*** Opening Record set ***

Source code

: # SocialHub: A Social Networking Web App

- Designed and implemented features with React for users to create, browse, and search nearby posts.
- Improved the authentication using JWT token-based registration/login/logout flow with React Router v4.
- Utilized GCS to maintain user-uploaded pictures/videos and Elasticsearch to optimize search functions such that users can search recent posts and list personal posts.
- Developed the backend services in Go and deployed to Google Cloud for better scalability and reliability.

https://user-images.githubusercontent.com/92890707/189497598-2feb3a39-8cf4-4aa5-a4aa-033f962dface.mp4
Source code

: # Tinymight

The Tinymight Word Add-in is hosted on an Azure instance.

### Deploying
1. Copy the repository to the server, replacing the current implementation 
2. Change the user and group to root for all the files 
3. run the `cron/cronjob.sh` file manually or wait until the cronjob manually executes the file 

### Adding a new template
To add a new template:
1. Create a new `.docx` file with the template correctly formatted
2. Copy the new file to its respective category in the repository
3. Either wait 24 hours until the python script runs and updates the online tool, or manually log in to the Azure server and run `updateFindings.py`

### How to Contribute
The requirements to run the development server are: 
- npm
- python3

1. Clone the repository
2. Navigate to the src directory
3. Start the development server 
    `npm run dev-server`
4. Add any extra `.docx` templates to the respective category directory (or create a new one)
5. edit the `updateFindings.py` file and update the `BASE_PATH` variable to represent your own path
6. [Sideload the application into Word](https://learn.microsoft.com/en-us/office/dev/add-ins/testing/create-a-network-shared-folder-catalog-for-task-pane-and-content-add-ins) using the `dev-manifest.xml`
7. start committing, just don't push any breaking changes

*** Closing Record set ***
*** Opening Record set ***

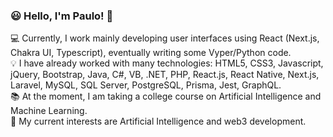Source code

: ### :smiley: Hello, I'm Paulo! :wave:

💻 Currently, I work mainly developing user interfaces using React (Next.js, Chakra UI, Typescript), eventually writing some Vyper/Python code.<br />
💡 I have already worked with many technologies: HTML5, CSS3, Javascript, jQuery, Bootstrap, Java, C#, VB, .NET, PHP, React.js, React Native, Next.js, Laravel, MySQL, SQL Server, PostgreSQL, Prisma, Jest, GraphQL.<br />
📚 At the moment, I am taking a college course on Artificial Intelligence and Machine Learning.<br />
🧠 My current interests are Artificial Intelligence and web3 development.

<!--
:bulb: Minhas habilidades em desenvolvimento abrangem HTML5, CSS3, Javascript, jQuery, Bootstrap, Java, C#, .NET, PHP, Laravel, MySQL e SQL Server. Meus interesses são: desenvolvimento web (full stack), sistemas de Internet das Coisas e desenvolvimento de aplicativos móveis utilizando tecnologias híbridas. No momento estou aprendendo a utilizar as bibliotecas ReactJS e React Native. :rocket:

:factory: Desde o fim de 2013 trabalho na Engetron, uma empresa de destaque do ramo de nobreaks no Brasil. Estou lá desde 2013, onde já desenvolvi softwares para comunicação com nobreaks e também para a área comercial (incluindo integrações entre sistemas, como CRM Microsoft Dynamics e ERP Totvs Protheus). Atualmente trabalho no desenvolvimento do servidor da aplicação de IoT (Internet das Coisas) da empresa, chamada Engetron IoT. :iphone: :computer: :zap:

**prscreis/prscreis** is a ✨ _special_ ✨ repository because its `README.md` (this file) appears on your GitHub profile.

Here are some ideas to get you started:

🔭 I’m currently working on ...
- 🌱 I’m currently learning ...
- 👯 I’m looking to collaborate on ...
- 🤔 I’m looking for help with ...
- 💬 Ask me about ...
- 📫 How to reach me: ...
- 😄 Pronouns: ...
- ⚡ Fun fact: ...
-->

*** Closing Record set ***

* _Prompt_: From the records above, quote only the lines running from the line with "5. edit the" to the line with "7. start committing, just", both lines included.

* _Response below_:
5. edit the `updateFindings.py` file and update the `BASE_PATH` variable to represent your own path
6. [Sideload the application into Word](https://learn.microsoft.com/en-us/office/dev/add-ins/testing/create-a-network-shared-folder-catalog-for-task-pane-and-content-add-ins) using the `dev-manifest.xml`
7. start committing, just don't push any breaking changes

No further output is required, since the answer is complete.